How to study effectively

by Anita Naik

Another school year has started, and with it comes more chances for upheaval and changes. It pays to know how to study effectively to safeguard your learning so that your bases are covered no matter what happens with exam dates and marking in 2022.

Here's what you need to know.

Work on being organised

Step one to being organised is knowing your schedule. Not just when your classes are but when homework is due, when revision needs to be done and when tests are happening. Disorganisation is one of the main reasons why students fall behind and start to do badly in class.

Of course, not all of us have a mental filing cabinet with these details, so if you know remembering things isn't your strength, write things down in multiple places.

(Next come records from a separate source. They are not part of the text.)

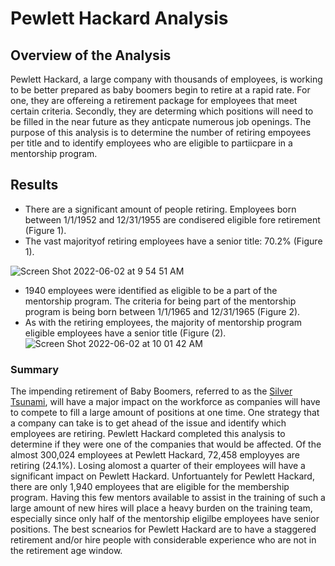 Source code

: # Pewlett Hackard Analysis
## Overview of the Analysis
Pewlett Hackard, a large company with thousands of employees, is working to be better prepared as baby boomers begin to retire at a rapid rate. For one, they are offereing a retirement package for employees that meet certain criteria. Secondly, they are determing which positions will need to be filled in the near future as they anticpate numerous job openings. The purpose of this analysis is to determine the number of retiring empoyees per title and to identify employees who are eligible to partiicpare in a mentorship program.
## Results
- There are a significant amount of people retiring. Employees born between 1/1/1952 and 12/31/1955 are condisered eligible fore retirement (Figure 1).
- The vast majorityof retiring employees have a senior title: 70.2% (Figure 1).

![Screen Shot 2022-06-02 at 9 54 51 AM](https://user-images.githubusercontent.com/67160240/171646861-8e30906e-bf2b-45d0-8f8e-24c87a5d76b3.png)

- 1940 employees were identified as eligible to be a part of the mentorship program. The criteria for being part of the mentorship program is being born between 1/1/1965 and 12/31/1965 (Figure 2).
- As with the retiring employees, the majority of mentorship program eligible employees have a senior title (Figure (2).
![Screen Shot 2022-06-02 at 10 01 42 AM](https://user-images.githubusercontent.com/67160240/171646962-840b41ba-f8d5-47aa-80e3-e45688c43012.png)
### Summary
The impending retirement of Baby Boomers, referred to as the [Silver Tsunami]([url](https://www.forbes.com/sites/sarazeffgeber/2020/11/28/the-new-silver-tsunami/?sh=1a0e0cb96d69)), will have a major impact on the workforce as companies will have to compete to fill a large amount of positions at one time. One strategy that a company can take is to get ahead of the issue and identify which employees are retiring. Pewlett Hackard completed this analysis to determine if they were one of the companies that would be affected. Of the almost 300,024 employees at Pewlett Hackard, 72,458 employyes are retiring (24.1%). Losing alomost a quarter of their employees will have a significant impact on Pewlett Hackard.
Unfortuantely for Pewlett Hackard, there are only 1,940 employees that are eligible for the membership program. Having this few mentors available to assist in the training of such a large amount of new hires will place a heavy burden on the training team, especially since only half of the mentorship eligilbe employees have senior positions. The best scnearios for Pewlett Hackard are to have a staggered retirement and/or hire people with considerable experience who are not in the retirement age window.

1. Have your schedule on your phone.

2. Put a photocopy of your timetable in your bag.

3. Invest in a whiteboard in your room where you can write daily reminders.

4. Set alerts on your phone for homework and revision.

5. Write a daily and weekly task list on your whiteboard and phone.

6. Allocate enough time to tasks on the list.

Learn to take good notes

Students who take notes in lessons take in more than students who listen. This is because they record and review what's being said and have a better chance of knowledge retention. However, taking notes isn't just taking down everything your teachers say; it's about being selective and taking down the critical parts of the lesson.

It involves actively listening to what is being for strong cues to what needs to be taken down. For example, when a teacher says, "This is important/vital" or "this happened because" or starts breaking down a theory into components. These are all keynotes to make.

Then remember the value in note-taking comes from being able to review the notes at home for revision. So, don't be afraid to ask for class notes or further reading if you missed something in class.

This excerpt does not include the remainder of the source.